En réalité, Berlusconi n’a jamais vraiment disparu, même si, après la démission de son gouvernement en 2011, il en est venu à jouer un rôle plus marginal. Mais la faiblesse du système politique italien, et en particulier du Parti démocrate (PD), parallèlement à la montée en puissance du Mouvement 5 étoiles (parti antisystème), lui a permis de rester en piste. De 2011 à 2013, il a soutenu, avec le PD, les gouvernements Monti et Letta (jusqu’en novembre 2013, quand il est passé dans l’opposition). En janvier 2014, il a été, avec Matteo Renzi, le principal protagoniste du pacte censé engager les réformes institutionnelles.

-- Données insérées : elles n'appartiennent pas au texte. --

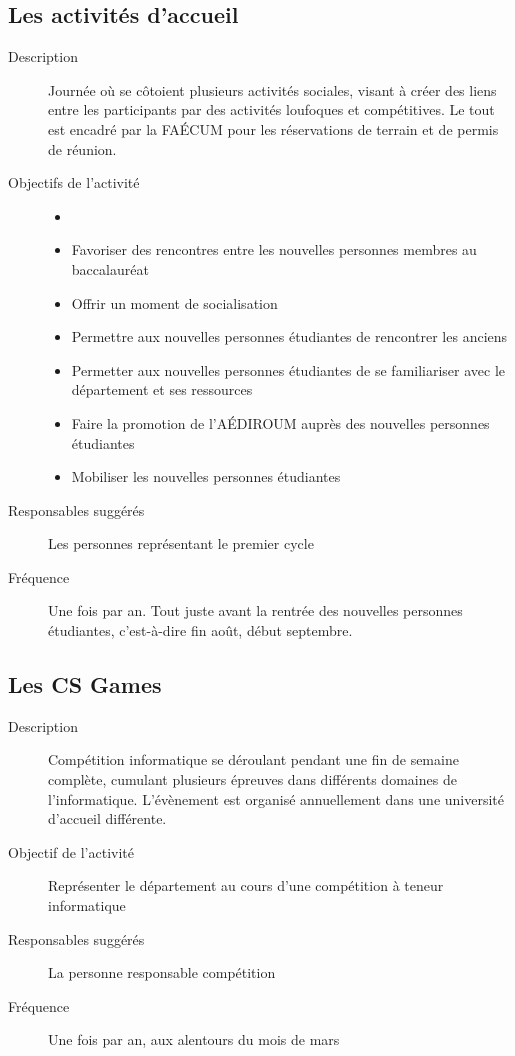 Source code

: \documentclass{aediroum}
\begin{document}
\subsection{Les activités d’accueil}
\begin{description}
	\item[Description] Journée où se côtoient plusieurs activités sociales, visant à créer des liens entre les participants par des activités loufoques et compétitives. Le tout est encadré par la FAÉCUM pour les réservations de terrain et de permis de réunion.
	\item[Objectifs de l'activité]
	\begin{itemize}
		\item[]
		\item Favoriser des rencontres entre les nouvelles personnes membres au baccalauréat
		\item Offrir un moment de socialisation
		\item Permettre aux nouvelles personnes étudiantes de rencontrer les anciens
		\item Permetter aux nouvelles personnes étudiantes de se familiariser avec le département et ses ressources
		\item Faire la promotion de l'AÉDIROUM auprès des nouvelles personnes étudiantes
                \item Mobiliser les nouvelles personnes étudiantes
	\end{itemize}
	\item[Responsables suggérés] Les personnes représentant le premier cycle
	\item[Fréquence] Une fois par an. Tout juste avant la rentrée des nouvelles personnes étudiantes, c'est-à-dire fin août, début septembre.
\end{description}

\subsection{Les CS Games}
\begin{description}
	\item[Description] Compétition informatique se déroulant pendant une fin de semaine complète, cumulant plusieurs épreuves dans différents domaines de l'informatique. L'évènement est organisé annuellement dans une université d'accueil différente.
	\item[Objectif de l'activité] Représenter le département au cours d'une compétition à teneur informatique
	\item[Responsables suggérés] La personne responsable compétition
	\item[Fréquence] Une fois par an, aux alentours du mois de mars
\end{description}
\end{document}
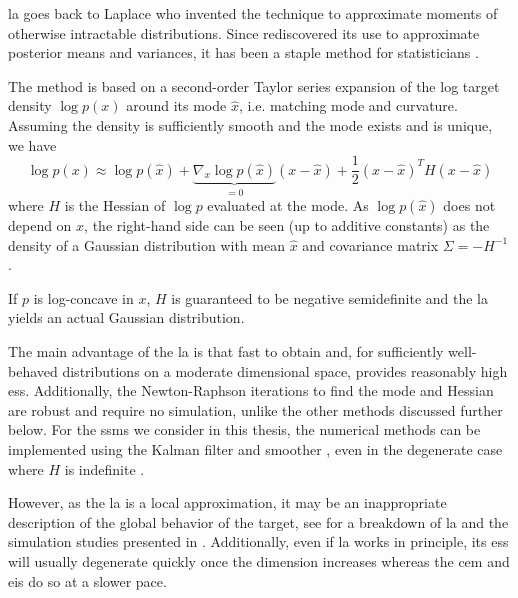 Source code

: \acrfull{la} goes back to Laplace \cite{Laplace1986Memoir} who invented the technique to approximate moments of otherwise intractable distributions. Since \cite{Tierney1986Accurate,Tierney1989Fully} rediscovered its use to approximate posterior means and variances, it has been a staple method for statisticians .

The method is based on a second-order Taylor series expansion of the log target density $\log p(x)$ around its mode $\hat x$, i.e. matching mode and curvature. Assuming the density is sufficiently smooth and the mode exists and is unique, we have
$$
\log p(x) \approx \log p(\hat x) + \underbrace{\nabla_{x} \log p (\hat x)}_{= 0} \left( x - \hat x \right) + \frac{1}{2} (x - \hat x)^{T} H (x - \hat x)
$$
where $H$ is the Hessian of $\log p$ evaluated at the mode. As $\log p (\hat x)$ does not depend on $x$, the right-hand side can be seen (up to additive constants) as the density of a Gaussian distribution with mean $\hat x$ and covariance matrix $\Sigma = - H^{-1}$. 

If $p$ is log-concave in $x$, $H$ is guaranteed to be negative semidefinite and the \gls{la} yields an actual Gaussian distribution. 


The main advantage of the \gls{la} is that fast to obtain and, for sufficiently well-behaved distributions on a moderate dimensional space, provides reasonably high \gls{ess}. Additionally, the Newton-Raphson iterations to find the mode and Hessian are robust and require no simulation, unlike the other methods discussed further below.
For the \glspl{ssm} we consider in this thesis, the numerical methods can be implemented using the Kalman filter and smoother \cite{Shephard1997Likelihood,Durbin1997Monte}, even in the degenerate case where $H$ is indefinite \cite{Jungbacker2007Monte}.

However, as the \gls{la} is a local approximation, it may be an inappropriate description of the global behavior of the target, see  for a breakdown of \gls{la} and the simulation studies presented in . 
Additionally, even if \gls{la} works in principle, its \gls{ess} will usually degenerate quickly once the dimension increases whereas the \gls{cem} and \gls{eis} do so at a slower pace.

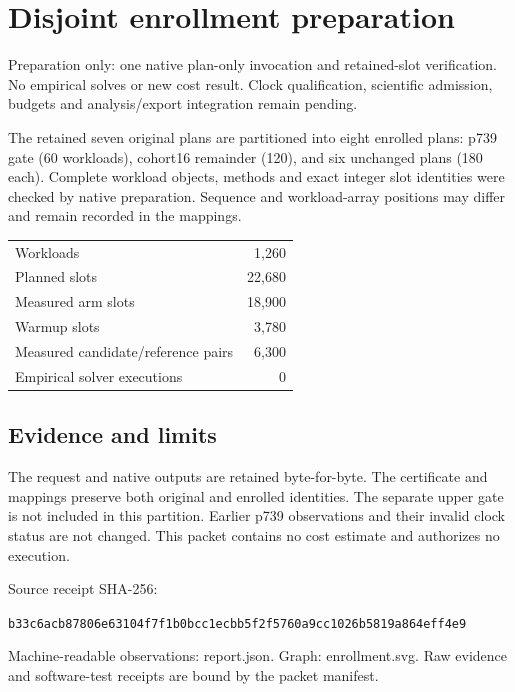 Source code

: \documentclass{article}
\begin{document}
\section*{Disjoint enrollment preparation}
Preparation only: one native plan-only invocation and retained-slot verification. No empirical solves or new cost result. Clock qualification, scientific admission, budgets and analysis/export integration remain pending.\par
The retained seven original plans are partitioned into eight enrolled plans: p739 gate (60 workloads), cohort16 remainder (120), and six unchanged plans (180 each). Complete workload objects, methods and exact integer slot identities were checked by native preparation. Sequence and workload-array positions may differ and remain recorded in the mappings.\par
\begin{center}\begin{tabular}{lr}Workloads & 1,260\\Planned slots & 22,680\\Measured arm slots & 18,900\\Warmup slots & 3,780\\Measured candidate/reference pairs & 6,300\\Empirical solver executions & 0\end{tabular}\end{center}
\subsection*{Evidence and limits}
The request and native outputs are retained byte-for-byte. The certificate and mappings preserve both original and enrolled identities. The separate upper gate is not included in this partition. Earlier p739 observations and their invalid clock status are not changed. This packet contains no cost estimate and authorizes no execution.\par
Source receipt SHA-256:\par\texttt{\small b33c6acb87806e63104f7f1b0bcc1ecbb5f2f5760a9cc1026b5819a864eff4e9}\par
Machine-readable observations: report.json. Graph: enrollment.svg. Raw evidence and software-test receipts are bound by the packet manifest.
\end{document}
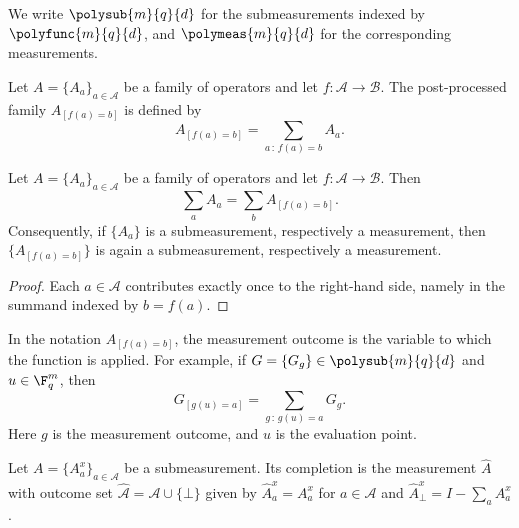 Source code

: \begin{definition}\label{def:polymeasurements}
	\leanok
	We write $\polysub{m}{q}{d}$ for the submeasurements indexed by $\polyfunc{m}{q}{d}$, and $\polymeas{m}{q}{d}$ for the corresponding measurements.
\end{definition}

\begin{definition}\label{def:post-processing}
	\leanok
	Let $A=\{A_a\}_{a \in \mathcal A}$ be a family of operators and let $f\colon \mathcal A \to \mathcal B$. The post-processed family $A_{[f(a)=b]}$ is defined by
	\[
		A_{[f(a)=b]} = \sum_{a\, :\, f(a)=b} A_a.
	\]
\end{definition}

\begin{proposition}\label{prop:post-processing-preserves}
	\leanok
	Let $A=\{A_a\}_{a \in \mathcal A}$ be a family of operators and let
	$f\colon \mathcal A \to \mathcal B$. Then
	\[
		\sum_a A_a = \sum_b A_{[f(a)=b]}.
	\]
	Consequently, if $\{A_a\}$ is a submeasurement, respectively a measurement, then
	$\{A_{[f(a)=b]}\}$ is again a submeasurement, respectively a measurement.
\end{proposition}
\begin{proof}
	\leanok
	Each $a \in \mathcal A$ contributes exactly once to the right-hand side, namely in
	the summand indexed by $b=f(a)$.
\end{proof}

\begin{remark}\label{rem:post-processing-notation}
	In the notation $A_{[f(a)=b]}$, the measurement outcome is the variable to which
	the function is applied. For example, if $G=\{G_g\} \in \polysub{m}{q}{d}$ and
	$u \in \F_q^m$, then
	\[
		G_{[g(u)=a]} = \sum_{g\,:\,g(u)=a} G_g.
	\]
	Here $g$ is the measurement outcome, and $u$ is the evaluation point.
\end{remark}

\begin{definition}\label{def:measurement-completion}
	\leanok
	Let $A=\{A_a^x\}_{a \in \mathcal A}$ be a submeasurement. Its completion is the measurement $\widehat A$ with outcome set $\widehat{\mathcal A}=\mathcal A \cup \{\bot\}$ given by $\widehat A_a^x=A_a^x$ for $a \in \mathcal A$ and $\widehat A_\bot^x = I-\sum_a A_a^x$.
\end{definition}


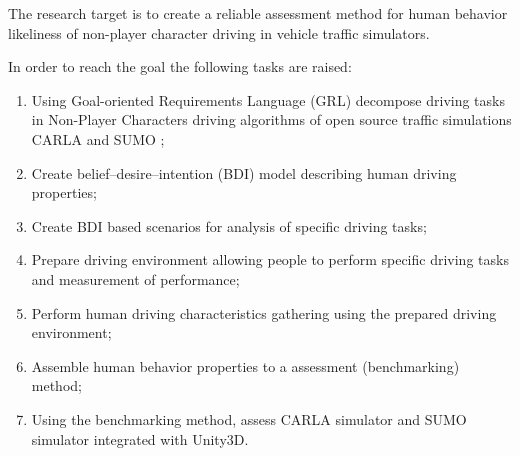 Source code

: \documentclass{VUMIFPS-master-intro}
\begin{document}
The research target is to create a reliable assessment method for human behavior likeliness of non-player character driving in vehicle traffic simulators.

In order to reach the goal the following tasks are raised:
\begin{enumerate}
	\item Using Goal-oriented Requirements Language (GRL) decompose driving tasks in Non-Player Characters driving algorithms of open source traffic simulations CARLA \cite{Dosovitskiy2017} and SUMO \cite{Biurrun2017};
	\item Create belief–desire–intention (BDI) model describing human driving properties;
	\item Create BDI based scenarios for analysis of specific driving tasks;
	\item Prepare driving environment allowing people to perform specific driving tasks and measurement of performance;
	\item Perform human driving characteristics gathering using the prepared driving environment;
	\item Assemble human behavior properties to a assessment (benchmarking) method;
	\item Using the benchmarking method, assess CARLA simulator and SUMO simulator integrated with Unity3D.
\end{enumerate}

\end{document}
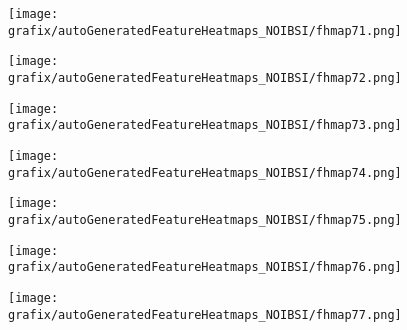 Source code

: \begin{subfigure}{\wid\textwidth} 
    \centering 
    \caption{\tiny \sffamily {}} 
    \vspace{\vsp} 
    \texttt{[image: grafix/autoGeneratedFeatureHeatmaps\_NOIBSI/fhmap71.png]} 
\end{subfigure} 
\hspace{\hsp} 
\begin{subfigure}{\wid\textwidth} 
    \centering 
    \caption{\tiny \sffamily {}} 
    \vspace{\vsp} 
    \texttt{[image: grafix/autoGeneratedFeatureHeatmaps\_NOIBSI/fhmap72.png]} 
\end{subfigure} 
\hspace{\hsp} 
\begin{subfigure}{\wid\textwidth} 
    \centering 
    \caption{\tiny \sffamily {}} 
    \vspace{\vsp} 
    \texttt{[image: grafix/autoGeneratedFeatureHeatmaps\_NOIBSI/fhmap73.png]} 
\end{subfigure} 
\hspace{\hsp} 
\begin{subfigure}{\wid\textwidth} 
    \centering 
    \caption{\tiny \sffamily {}} 
    \vspace{\vsp} 
    \texttt{[image: grafix/autoGeneratedFeatureHeatmaps\_NOIBSI/fhmap74.png]} 
\end{subfigure} 
\hspace{\hsp} 
\begin{subfigure}{\wid\textwidth} 
    \centering 
    \caption{\tiny \sffamily {}} 
    \vspace{\vsp} 
    \texttt{[image: grafix/autoGeneratedFeatureHeatmaps\_NOIBSI/fhmap75.png]} 
\end{subfigure} 
\hspace{\hsp} 
\begin{subfigure}{\wid\textwidth} 
    \centering 
    \caption{\tiny \sffamily {}} 
    \vspace{\vsp} 
    \texttt{[image: grafix/autoGeneratedFeatureHeatmaps\_NOIBSI/fhmap76.png]} 
\end{subfigure} 
\hspace{\hsp} 
\begin{subfigure}{\wid\textwidth} 
    \centering 
    \caption{\tiny \sffamily {}} 
    \vspace{\vsp} 
    \texttt{[image: grafix/autoGeneratedFeatureHeatmaps\_NOIBSI/fhmap77.png]} 
\end{subfigure} 
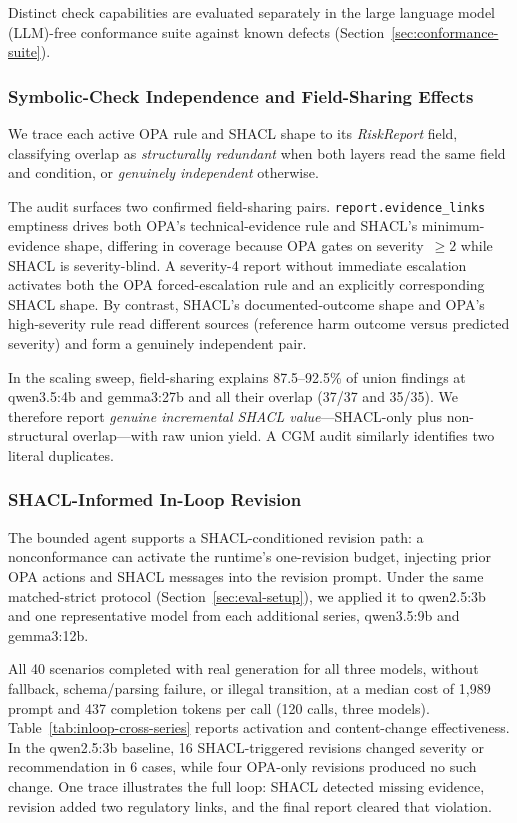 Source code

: \documentclass[journal,twoside,web]{ieeecolor}
\begin{document}
Distinct check capabilities are evaluated separately in the large language model (LLM)-free conformance suite against known defects (Section~\ref{sec:conformance-suite}).

\subsubsection{Symbolic-Check Independence and Field-Sharing Effects}
\label{sec:guard-independence}

We trace each active OPA rule and SHACL shape to its \textit{RiskReport} field, classifying overlap as \textit{structurally redundant} when both layers read the same field and condition, or \textit{genuinely independent} otherwise.

The audit surfaces two confirmed field-sharing pairs. \texttt{report.evidence\_links} emptiness drives both OPA's technical-evidence rule and SHACL's minimum-evidence shape, differing in coverage because OPA gates on severity~$\geq 2$ while SHACL is severity-blind. A severity-4 report without immediate escalation activates both the OPA forced-escalation rule and an explicitly corresponding SHACL shape. By contrast, SHACL's documented-outcome shape and OPA's high-severity rule read different sources (reference harm outcome versus predicted severity) and form a genuinely independent pair.

In the scaling sweep, field-sharing explains 87.5--92.5\% of union findings at qwen3.5:4b and gemma3:27b and all their overlap (37/37 and 35/35). We therefore report \textit{genuine incremental SHACL value}---SHACL-only plus non-structural overlap---with raw union yield. A CGM audit similarly identifies two literal duplicates.

\subsubsection{SHACL-Informed In-Loop Revision}
\label{sec:inloop-revision}

The bounded agent supports a SHACL-conditioned revision path: a nonconformance can activate the runtime's one-revision budget, injecting prior OPA actions and SHACL messages into the revision prompt. Under the same matched-strict protocol (Section~\ref{sec:eval-setup}), we applied it to qwen2.5:3b and one representative model from each additional series, qwen3.5:9b and gemma3:12b.

All 40 scenarios completed with real generation for all three models, without fallback, schema/parsing failure, or illegal transition, at a median cost of 1,989 prompt and 437 completion tokens per call (120 calls, three models). Table~\ref{tab:inloop-cross-series} reports activation and content-change effectiveness. In the qwen2.5:3b baseline, 16 SHACL-triggered revisions changed severity or recommendation in 6 cases, while four OPA-only revisions produced no such change. One trace illustrates the full loop: SHACL detected missing evidence, revision added two regulatory links, and the final report cleared that violation.
\end{document}
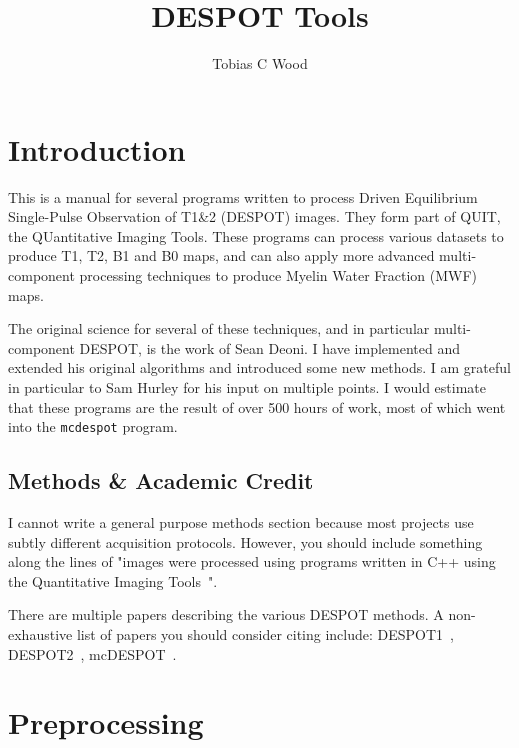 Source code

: \documentclass{report}
\begin{document}
\title{DESPOT Tools}
\author{Tobias C Wood}
\maketitle

\tableofcontents

\chapter{Introduction}

This is a manual for several programs written to process Driven Equilibrium Single-Pulse Observation of T1\&2 (DESPOT) images. They form part of QUIT, the QUantitative Imaging Tools. These programs can process various datasets to produce T1, T2, B1 and B0 maps, and can also apply more advanced multi-component processing techniques to produce Myelin Water Fraction (MWF) maps.

The original science for several of these techniques, and in particular multi-component DESPOT, is the work of Sean Deoni. I have implemented and extended his original algorithms and introduced some new methods. I am grateful in particular to Sam Hurley for his input on multiple points. I would estimate that these programs are the result of over 500 hours of work, most of which went into the \texttt{mcdespot} program.

\section{Methods & Academic Credit}\label{credit}

I cannot write a general purpose methods section because most projects use subtly different acquisition protocols. However, you should include something along the lines of "images were processed using programs written in C++ using the Quantitative Imaging Tools~\cite{quitweb}".

There are multiple papers describing the various DESPOT methods. A non-exhaustive list of papers you should consider citing include: DESPOT1~\cite{Deoni:2007}, DESPOT2~\cite{Deoni:2009a}, mcDESPOT~\cite{Deoni:2008c, Deoni:2012}.

\printbibliography[heading=subbibliography]

\chapter{Preprocessing}
\end{document}
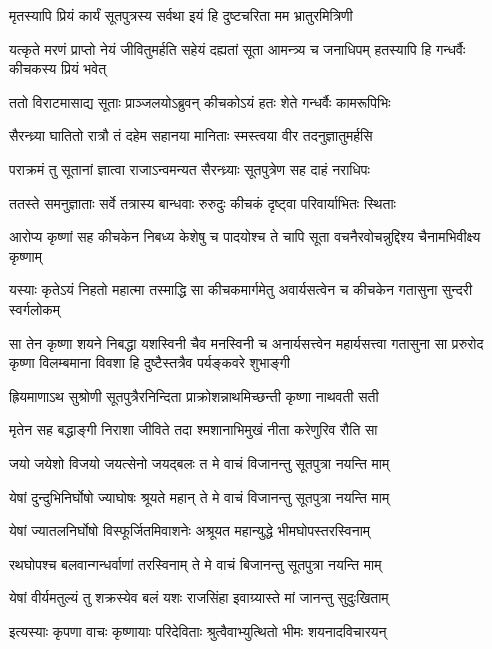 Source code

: \twolineshloka
{मृतस्यापि प्रियं कार्यं सूतपुत्रस्य सर्वथा}
{इयं हि दुष्टचरिता मम भ्रातुरमित्रिणी}


\threelineshloka
{यत्कृते मरणं प्राप्तो नेयं जीवितुमर्हति}
{सहेयं दह्यतां सूता आमन्त्र्य च जनाधिपम्}
{हतस्यापि हि गन्धर्वैः कीचकस्य प्रियं भवेत्}


\twolineshloka
{ततो विराटमासाद्य सूताः प्राञ्जलयोऽब्रुवन्}
{कीचकोऽयं हतः शेते गन्धर्वैः कामरूपिभिः}


\twolineshloka
{सैरन्ध्र्या घातितो रात्रौ तं दहेम सहानया}
{मानिताः स्मस्त्वया वीर तदनुज्ञातुमर्हसि}


\twolineshloka
{पराक्रमं तु सूतानां ज्ञात्वा राजाऽन्वमन्यत}
{सैरन्ध्र्याः सूतपुत्रेण सह दाहं नराधिपः}


\twolineshloka
{ततस्ते समनुज्ञाताः सर्वे तत्रास्य बान्धवाः}
{रुरुदुः कीचकं दृष्ट्वा परिवार्याभितः स्थिताः}


\twolineshloka
{आरोप्य कृष्णां सह कीचकेन निबध्य केशेषु च पादयोश्च}
{ते चापि सूता वचनैरवोचन्नुद्दिश्य चैनामभिवीक्ष्य कृष्णाम्}


\twolineshloka
{यस्याः कृतेऽयं निहतो महात्मा तस्माद्धि सा कीचकमार्गमेतु}
{अवार्यसत्वेन च कीचकेन गतासुना सुन्दरी स्वर्गलोकम्}


\threelineshloka
{सा तेन कृष्णा शयने निबद्धा यशस्विनी चैव मनस्विनी च}
{अनार्यसत्त्वेन महार्यसत्त्वा गतासुना सा प्ररुरोद कृष्णा}
{विलम्बमाना विवशा हि दुष्टैस्तत्रैव पर्यङ्कवरे शुभाङ्गी}


\twolineshloka
{ह्रियमाणाऽथ सुश्रोणी सूतपुत्रैरनिन्दिता}
{प्राक्रोशन्नाथमिच्छन्ती कृष्णा नाथवती सती}


\twolineshloka
{मृतेन सह बद्धाङ्गी निराशा जीविते तदा}
{श्मशानाभिमुखं नीता करेणुरिव रौति सा}




\twolineshloka
{जयो जयेशो विजयो जयत्सेनो जयद्बलः}
{त मे वाचं विजानन्तु सूतपुत्रा नयन्ति माम्}


\twolineshloka
{येषां दुन्दुभिनिर्घोषो ज्याघोषः श्रूयते महान्}
{ते मे वाचं विजानन्तु सूतपुत्रा नयन्ति माम्}


\twolineshloka
{येषां ज्यातलनिर्घोषो विस्फूर्जितमिवाशनेः}
{अश्रूयत महान्युद्धे भीमघोपस्तरस्विनाम्}


\twolineshloka
{रथघोपश्च बलवान्गन्धर्वाणां तरस्विनाम्}
{ते मे वाचं बिजानन्तु सूतपुत्रा नयन्ति माम्}


\twolineshloka
{येषां वीर्यमतुल्यं तु शक्रस्येव बलं यशः}
{राजसिंहा इवाग्र्यास्ते मां जानन्तु सुदुःखिताम्}


\twolineshloka
{इत्यस्याः कृपणा वाचः कृष्णायाः परिदेविताः}
{श्रुत्वैवाभ्युत्थितो भीमः शयनादविचारयन्}

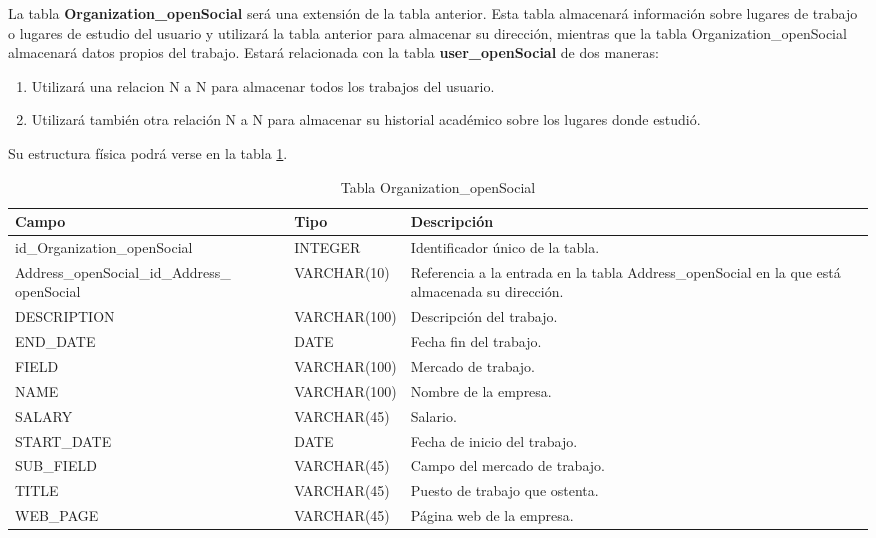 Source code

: \bigskip
\par
La tabla \textbf{Organization\_openSocial} será una extensión de la tabla anterior. Esta tabla almacenará información sobre lugares de trabajo o lugares de estudio del usuario y utilizará la tabla anterior para almacenar su dirección, mientras que la tabla Organization\_openSocial almacenará datos propios del trabajo. Estará relacionada con la tabla \textbf{user\_openSocial} de dos maneras:
\begin{enumerate}
\item Utilizará una relacion N a N para almacenar todos los trabajos del usuario.
\item Utilizará también otra relación N a N para almacenar su historial académico sobre los lugares donde estudió.
\end{enumerate}
\bigskip
\par
Su estructura física podrá verse en la tabla \ref{tabOrganizationOpenSocial}.
\bigskip
\par
\begin{table}[h]
\begin{center}
\begin{tabular}{| p{65mm} | l | p{60mm} |}\hline
\textbf{Campo}&\textbf{Tipo}&\textbf{Descripción} \\ \hline
id\_Organization\_openSocial & INTEGER & Identificador único de la tabla. \\ \hline
Address\_openSocial\_id\_Address\_ openSocial & VARCHAR(10) & Referencia a la entrada en la tabla Address\_openSocial en la que está almacenada su dirección. \\ \hline
DESCRIPTION & VARCHAR(100) & Descripción del trabajo. \\ \hline
END\_DATE & DATE &  Fecha fin del trabajo.\\ \hline
FIELD & VARCHAR(100) & Mercado de trabajo. \\ \hline
NAME & VARCHAR(100) &  Nombre de la empresa. \\ \hline
SALARY & VARCHAR(45) &  Salario. \\ \hline
START\_DATE & DATE &  Fecha de inicio del trabajo. \\ \hline
SUB\_FIELD & VARCHAR(45) & Campo del mercado de trabajo. \\ \hline
TITLE & VARCHAR(45) & Puesto de trabajo que ostenta. \\ \hline
WEB\_PAGE & VARCHAR(45) & Página web de la empresa. \\ \hline
\end{tabular}
\end{center}
\caption{Tabla Organization\_openSocial} \label{tabOrganizationOpenSocial}
\end{table}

Les procès et les condamnations l’ont fait exclure du Sénat en 2013, et toute charge publique lui est interdite jusqu’en 2019. Et pourtant, Berlusconi a continué de représenter l’aile modérée de la droite. Aucune figure extérieure à son parti n’a émergé pour lui contester ce rôle, tandis qu’il restait le seul chef au sein de Forza Italia. En effet, Forza Italia est un parti personnel : son chef de file a empêché la mise en œuvre de mécanismes démocratiques qui auraient permis à de nouvelles personnalités d’apparaître et de le concurrencer.

Coalition avec la Ligue

A la tête d’un parti dont la base s’est réduite comme peau de chagrin, il a été défié ces dernières années par le nouveau leader de la Ligue du Nord (dite « Ligue » – Lega  – depuis janvier) : melo, élu fin 2013. Salvini a abandonné les objectifs fédéralistes qui caractérisaient originairement le mouvement pour faire de son parti une formation souverainiste et xénophobe, dont le slogan, « Prima gli italiani » (« Les Italiens d’abord »), l’apparente de plus en plus aux partis européens d’extrême droite.

Ce nouveau chef a porté la Ligue de 4 % en 2013 à 14 %, jouant sur les peurs de l’opinion publique face à l’immigration (selon une étude réalisée par la Fondation pour l’innovation politique, publiée dans l’ouvrage Où va la démocratie ? (Plon, 2017), 74 % des Italiens considèrent que l’immigration est un phénomène négatif pour leur pays), mais profitant aussi des difficultés économiques, attribuées surtout à l’euro et à Bruxelles (selon cette même étude, seuls 33 % des Italiens tiennent l’appartenance à l’Union européenne comme quelque chose de positif).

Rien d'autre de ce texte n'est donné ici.